At one point there was a theory that it was connected to last week's Holborn fire, but that was quickly debunked. Instead, we discovered, the burglars did not force entry to the building, but they did use a pretty big drill. On Friday afternoon, the police also admitted they ignored an alarm call from the premises that went off five days before the crime was eventually discovered.
4. Policitians went rogue.
We had poptastic (but utterly bonkers) campaign video from the Greens lampooning the leaders of the other parties.
We had a car-crash interview from Eric Pickles, in which the communities minister struggled to explain the Tories' new paid volunteering scheme.
And somewhere near Bolton, David Cameron drove one schoolchild to what appeared to be extreme election fatigue.
5. Greece cosied up to Russia – and Europe didn't like it.
In another attempt to head off its looming debt obligations, Greek Prime Minister Alexis Tsipras met with Russian President Vladimir Putin. Tsipras noted that Greece was allowed to choose its own allies – but he will have won no fans in the EU.
Just days later it transpired that secret plans were being drawn up to kick Greece out of the Eurozone. Tsipras' problems just won't go away.
Mulberry's turnaround plan is starting to bear fruit. The bag brand reported a vastly improved set of results this week, and we spoke to chairman Godfrey Davis – who until very recently was also de facto chief executive – about how he has weathered the storm of the last two years.
These two articles – which, taken together, make one long read – consider the impact the General Election will have on markets. The first looks at previous close-run elections to see what happened to the FTSE 100 30 days either side. The second considers which party has ruled over the best stock market performance.
And with all the talk of non-doms – and whether they are good, bad or ugly – we considered the impact any change to those laws might have on our economy, and what exactly those laws are in the first place.

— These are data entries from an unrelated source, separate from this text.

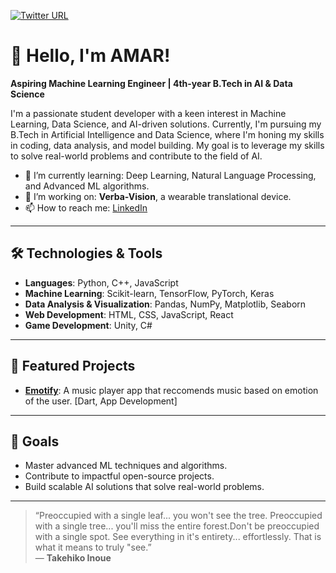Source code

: [![Twitter URL](https://img.shields.io/twitter/follow/Amar65266)](https://twitter.com/Amar65266)

# 👋 Hello, I'm AMAR!

**Aspiring Machine Learning Engineer | 4th-year B.Tech in AI & Data Science**

I'm a passionate student developer with a keen interest in Machine Learning, Data Science, and AI-driven solutions. Currently, I'm pursuing my B.Tech in Artificial Intelligence and Data Science, where I'm honing my skills in coding, data analysis, and model building. My goal is to leverage my skills to solve real-world problems and contribute to the field of AI.

- 🌱 I’m currently learning: Deep Learning, Natural Language Processing, and Advanced ML algorithms.
- 🔭 I’m working on: **Verba-Vision**, a wearable translational device.
- 📫 How to reach me: [LinkedIn](https://www.linkedin.com/in/amar-deep-85618821a/)

---

## 🛠️ Technologies & Tools

- **Languages**: Python, C++, JavaScript
- **Machine Learning**: Scikit-learn, TensorFlow, PyTorch, Keras
- **Data Analysis & Visualization**: Pandas, NumPy, Matplotlib, Seaborn
- **Web Development**: HTML, CSS, JavaScript, React
- **Game Development**: Unity, C#

---


## 📂 Featured Projects

- **[Emotify](https://github.com/Amar033/Emotify)**: A music player app that reccomends music based on emotion of the user. [Dart, App Development]

---

## 🎯 Goals

- Master advanced ML techniques and algorithms.
- Contribute to impactful open-source projects.
- Build scalable AI solutions that solve real-world problems.

---

>“Preoccupied with a single leaf... you won't see the tree. Preoccupied with a single tree... you'll miss the entire forest.Don't be preoccupied with a single spot. See everything in it's entirety... effortlessly. That is what it means to truly "see.”<br>― **Takehiko Inoue**

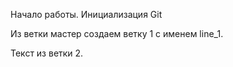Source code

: Начало работы. Инициализация Git

Из  ветки мастер создаем ветку 1 с именем line_1.







Текст из ветки 2.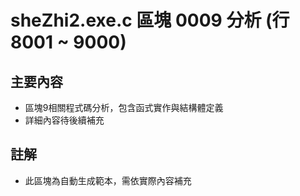 # sheZhi2.exe.c 區塊 0009 分析 (行 8001 ~ 9000)

## 主要內容
- 區塊9相關程式碼分析，包含函式實作與結構體定義
- 詳細內容待後續補充

## 註解
- 此區塊為自動生成範本，需依實際內容補充
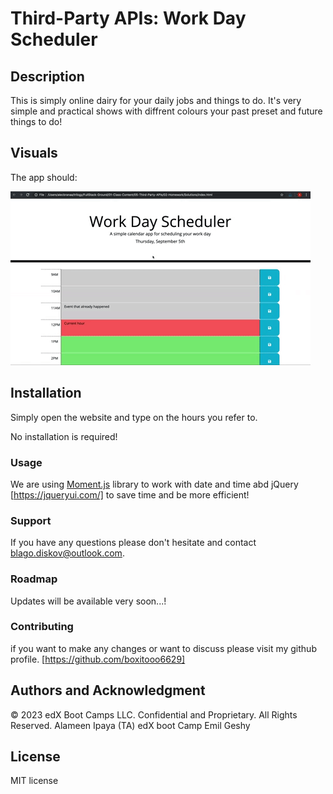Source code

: # Third-Party APIs: Work Day Scheduler

## Description

This is simply online dairy for your daily jobs and things to do. It's very simple and practical shows with diffrent colours your past preset and future things to do!


## Visuals

The app should:

![A user clicks on slots on the color-coded calendar and edits the events.](./images/05-third-party-apis-homework-demo.gif)


## Installation

Simply open the website and type on the hours you refer to.

No installation is required!

### Usage

We are using [Moment.js](https://momentjs.com/) library to work with date and time abd jQuery [https://jqueryui.com/] to save time and be more efficient! 


### Support

If you have any questions please don't hesitate and contact blago.diskov@outlook.com.

### Roadmap

Updates will be available very soon...!

### Contributing

if you want to make any changes or want to discuss please visit my github profile. [https://github.com/boxitooo6629]

## Authors and Acknowledgment

© 2023 edX Boot Camps LLC. Confidential and Proprietary. All Rights Reserved.
Alameen Ipaya (TA) edX boot Camp
Emil Geshy

## License

MIT license
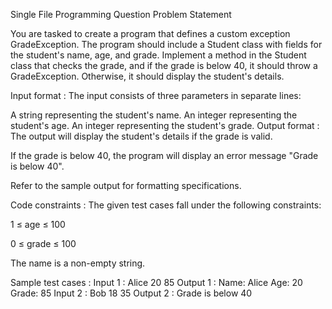 Single File Programming Question
Problem Statement



You are tasked to create a program that defines a custom exception GradeException. The program should include a Student class with fields for the student's name, age, and grade. Implement a method in the Student class that checks the grade, and if the grade is below 40, it should throw a GradeException. Otherwise, it should display the student's details.

Input format :
The input consists of three parameters in separate lines:

A string representing the student's name.
An integer representing the student's age.
An integer representing the student's grade.
Output format :
The output will display the student's details if the grade is valid.

If the grade is below 40, the program will display an error message "Grade is below 40".



Refer to the sample output for formatting specifications.

Code constraints :
The given test cases fall under the following constraints:

1 ≤ age ≤ 100

0 ≤ grade ≤ 100

The name is a non-empty string.

Sample test cases :
Input 1 :
Alice
20
85
Output 1 :
Name: Alice
Age: 20
Grade: 85
Input 2 :
Bob
18
35
Output 2 :
Grade is below 40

If, like most of us here at City A.M., you think cheese is the best thing since the sliced bread it sits on then this Boing Boing article is for you. It turns out that not only is cheese delicious, it also changed the course of Western civilisation. And adult humans began eating it before they could consume milk.
Assuming you haven't reached peak Apple Watch by day two, this article from The Verge is worth a read. The team visited stores around the world to get a taste of Tim Cook's big hope and the general impression was one of being underwhelmed.
Lastly, with the battleground for streaming services rapidly being set, this infographic shows just how lucrative (or not) each platform is for musical acts by showing how many units must be sold, streamed or downloaded to earn a US monthly minimum wage. The issue with Spotify becomes instantly apparent.
One more thing
Don't forget it's the Boat Race this weekend – you can find the best places to watch (and drink) here.
And we're going to be glued to the Grand National later today. So will the bookies, but most will be hoping for a different result to us.